Nehmen wir mal ein interessantes Beispiel zur Erläuterung der Schwäche dieses Systems: Bei ihrer Geburt war Veriya von Gareth nach all diesen Kriterien eine Niederadelige und wurde abfärbend durch ihren Vater für ein paar Jahre als Tochter eines Reichsvogtes hochadelig. Da sie einer Nebenlinie des Kaiserhauses abstammt, reichen ihre Schilde theoretisch niemals aus, um von sich aus dem Hochadel anzugehören.

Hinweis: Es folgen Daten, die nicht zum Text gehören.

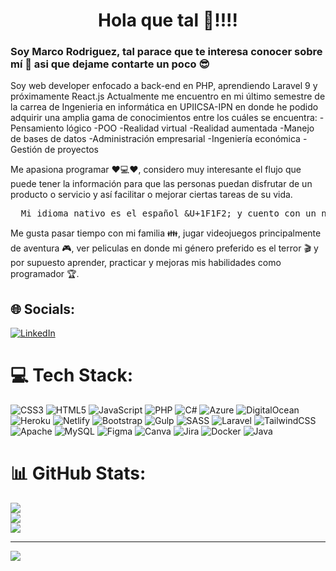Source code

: <h1 align="center"> Hola que tal 👋!!!! </h1>

### Soy Marco Rodriguez, tal parace que te interesa conocer sobre mí 👀 asi que dejame contarte un poco 😎

Soy web developer enfocado a back-end en PHP, aprendiendo Laravel 9 y próximamente React.js
Actualmente me encuentro en mi último semestre de la carrea de Ingenieria en informática en UPIICSA-IPN en donde he podido adquirir una amplia gama de conocimientos entre los cuáles se encuentra: 
  -Pensamiento lógico
  -POO
  -Realidad virtual
  -Realidad aumentada
  -Manejo de bases de datos
  -Administración empresarial
  -Ingeniería económica
  -Gestión de proyectos

Me apasiona programar ♥️💻♥️, considero muy interesante el flujo que puede tener la información para que las personas puedan disfrutar de un producto o servicio y así facilitar o mejorar ciertas tareas de su vida.
<pre>
  Mi idioma nativo es el español &U+1F1F2; y cuento con un nivel intermedio de inglés &U+1F1FA; el cual busco mejorar día a día.
</pre>
Me gusta pasar tiempo con mi familia 👪, jugar videojuegos principalmente de aventura 🎮, ver peliculas en donde mi género preferido es el terror 🎬 y por supuesto aprender, practicar y mejoras mis habilidades como programador 🏆.


## 🌐 Socials:
[![LinkedIn](https://img.shields.io/badge/LinkedIn-%230077B5.svg?logo=linkedin&logoColor=white)](https://linkedin.com/in/https://www.linkedin.com/in/marco-antonio-rodríguez-lópez-020952228/) 

# 💻 Tech Stack:
![CSS3](https://img.shields.io/badge/css3-%231572B6.svg?style=flat&logo=css3&logoColor=white) ![HTML5](https://img.shields.io/badge/html5-%23E34F26.svg?style=flat&logo=html5&logoColor=white) ![JavaScript](https://img.shields.io/badge/javascript-%23323330.svg?style=flat&logo=javascript&logoColor=%23F7DF1E) ![PHP](https://img.shields.io/badge/php-%23777BB4.svg?style=flat&logo=php&logoColor=white) ![C#](https://img.shields.io/badge/c%23-%23239120.svg?style=flat&logo=c-sharp&logoColor=white) ![Azure](https://img.shields.io/badge/azure-%230072C6.svg?style=flat&logo=azure-devops&logoColor=white) ![DigitalOcean](https://img.shields.io/badge/DigitalOcean-%230167ff.svg?style=flat&logo=digitalOcean&logoColor=white) ![Heroku](https://img.shields.io/badge/heroku-%23430098.svg?style=flat&logo=heroku&logoColor=white) ![Netlify](https://img.shields.io/badge/netlify-%23000000.svg?style=flat&logo=netlify&logoColor=#00C7B7) ![Bootstrap](https://img.shields.io/badge/bootstrap-%23563D7C.svg?style=flat&logo=bootstrap&logoColor=white) ![Gulp](https://img.shields.io/badge/GULP-%23CF4647.svg?style=flat&logo=gulp&logoColor=white) ![SASS](https://img.shields.io/badge/SASS-hotpink.svg?style=flat&logo=SASS&logoColor=white) ![Laravel](https://img.shields.io/badge/laravel-%23FF2D20.svg?style=flat&logo=laravel&logoColor=white) ![TailwindCSS](https://img.shields.io/badge/tailwindcss-%2338B2AC.svg?style=flat&logo=tailwind-css&logoColor=white) ![Apache](https://img.shields.io/badge/apache-%23D42029.svg?style=flat&logo=apache&logoColor=white) ![MySQL](https://img.shields.io/badge/mysql-%2300f.svg?style=flat&logo=mysql&logoColor=white) 	![Figma](https://img.shields.io/badge/figma-%23F24E1E.svg?style=flat&logo=figma&logoColor=white) ![Canva](https://img.shields.io/badge/Canva-%2300C4CC.svg?style=flat&logo=Canva&logoColor=white) ![Jira](https://img.shields.io/badge/jira-%230A0FFF.svg?style=flat&logo=jira&logoColor=white) ![Docker](https://img.shields.io/badge/docker-%230db7ed.svg?style=flat&logo=docker&logoColor=white) ![Java](https://img.shields.io/badge/java-%23ED8B00.svg?style=flat&logo=java&logoColor=white)
# 📊 GitHub Stats:
![](https://github-readme-stats.vercel.app/api?username=MarcoRodriguez23&theme=blue-green&hide_border=false&include_all_commits=false&count_private=false)<br/>
![](https://github-readme-streak-stats.herokuapp.com/?user=MarcoRodriguez23&theme=blue-green&hide_border=false)<br/>
![](https://github-readme-stats.vercel.app/api/top-langs/?username=MarcoRodriguez23&theme=blue-green&hide_border=false&include_all_commits=false&count_private=false&layout=compact)

---
[![](https://visitcount.itsvg.in/api?id=MarcoRodriguez23&icon=5&color=12)](https://visitcount.itsvg.in)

Auf der anderen Seite ist sie aber eine Urenkelin König Bardurons und kein Herold des Reiches würde die Dreistigkeit besitzen, sie als Niederadelig bezeichnen.
Insofern ist es wichtig, hier den Ermessensspielraum anzumerken, den ein Herold in der Frage des Adels im Allgemeinen und in der des Hochadels im Speziellen haben muss!
Analog gibt es übrigens auch eine umstrittene Definition einer "Höchstadeligkeit", die sich einige Mitglieder der Fürsten-, Herzogen-, König- und Kaiserhäuser manchmal ausstellen.
Grundsätzlich halte ich die Unterscheidungen in Nieder-, Hoch- und Höchstadel für schwierig und für die Einheit unseres Adelsstandes wenig förderlich. Praios verlangt vom Adel, Seite an Seite dem einfachen Volk ein tugendhaftes Vorbild zu sein, es zu leiten und zu einen. Wenn wir unseren Stand entzweien, dann folgen die anderen Stände diesem Beispiel, wie wir zuletzt beim Zerfall der Ordnung in den Kaiserlosen Zeiten beobachten konnten.